**** Data to process ****
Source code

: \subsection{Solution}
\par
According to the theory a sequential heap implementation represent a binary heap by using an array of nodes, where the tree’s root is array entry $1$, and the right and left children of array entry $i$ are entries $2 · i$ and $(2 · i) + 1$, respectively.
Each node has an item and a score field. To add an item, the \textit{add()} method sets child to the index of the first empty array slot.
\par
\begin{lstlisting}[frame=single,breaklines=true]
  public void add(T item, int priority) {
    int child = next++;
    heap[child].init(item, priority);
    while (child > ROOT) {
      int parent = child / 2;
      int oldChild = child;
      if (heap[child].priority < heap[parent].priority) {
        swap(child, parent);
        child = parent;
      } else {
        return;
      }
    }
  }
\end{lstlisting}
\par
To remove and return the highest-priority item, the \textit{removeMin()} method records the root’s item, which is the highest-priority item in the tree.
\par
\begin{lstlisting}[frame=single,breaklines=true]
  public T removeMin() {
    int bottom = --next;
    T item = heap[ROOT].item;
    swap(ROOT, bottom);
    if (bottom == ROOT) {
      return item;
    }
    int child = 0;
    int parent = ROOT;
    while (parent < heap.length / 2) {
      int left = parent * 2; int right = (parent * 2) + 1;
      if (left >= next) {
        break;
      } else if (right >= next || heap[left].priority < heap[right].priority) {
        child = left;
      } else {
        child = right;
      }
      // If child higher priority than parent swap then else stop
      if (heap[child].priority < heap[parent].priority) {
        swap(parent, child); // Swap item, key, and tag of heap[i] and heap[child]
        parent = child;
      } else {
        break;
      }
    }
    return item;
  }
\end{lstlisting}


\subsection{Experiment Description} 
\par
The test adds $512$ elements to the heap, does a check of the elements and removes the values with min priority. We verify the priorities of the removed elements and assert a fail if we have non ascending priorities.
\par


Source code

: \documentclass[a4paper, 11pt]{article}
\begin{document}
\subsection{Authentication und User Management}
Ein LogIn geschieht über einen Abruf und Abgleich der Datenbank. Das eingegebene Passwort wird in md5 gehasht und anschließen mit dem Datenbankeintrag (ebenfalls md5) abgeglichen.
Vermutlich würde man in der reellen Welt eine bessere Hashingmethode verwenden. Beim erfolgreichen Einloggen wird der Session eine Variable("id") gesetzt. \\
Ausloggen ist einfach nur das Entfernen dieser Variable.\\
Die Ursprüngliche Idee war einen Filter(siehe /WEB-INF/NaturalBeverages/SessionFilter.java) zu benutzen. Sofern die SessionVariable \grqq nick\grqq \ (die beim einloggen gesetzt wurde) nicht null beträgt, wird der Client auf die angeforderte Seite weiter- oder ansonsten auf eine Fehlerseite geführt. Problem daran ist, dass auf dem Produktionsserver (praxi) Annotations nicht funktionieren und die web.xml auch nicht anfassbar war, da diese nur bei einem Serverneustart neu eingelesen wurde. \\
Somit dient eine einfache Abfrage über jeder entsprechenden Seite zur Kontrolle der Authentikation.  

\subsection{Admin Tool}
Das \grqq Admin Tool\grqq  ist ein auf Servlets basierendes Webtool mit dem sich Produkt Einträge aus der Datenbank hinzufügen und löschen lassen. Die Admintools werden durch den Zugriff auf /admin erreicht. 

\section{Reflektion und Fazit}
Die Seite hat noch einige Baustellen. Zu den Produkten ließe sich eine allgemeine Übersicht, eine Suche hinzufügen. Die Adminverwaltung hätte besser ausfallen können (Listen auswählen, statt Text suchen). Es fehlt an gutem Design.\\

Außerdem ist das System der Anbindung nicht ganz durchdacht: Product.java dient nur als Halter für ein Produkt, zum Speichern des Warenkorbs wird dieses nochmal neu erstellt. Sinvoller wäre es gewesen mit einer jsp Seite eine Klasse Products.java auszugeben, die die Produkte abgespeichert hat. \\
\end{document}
****
**About this task**
The answer must be every line of the records that contains the word "Tool".

**Answer space**
\subsection{Admin Tool}
Das \grqq Admin Tool\grqq  ist ein auf Servlets basierendes Webtool mit dem sich Produkt Einträge aus der Datenbank hinzufügen und löschen lassen. Die Admintools werden durch den Zugriff auf /admin erreicht. 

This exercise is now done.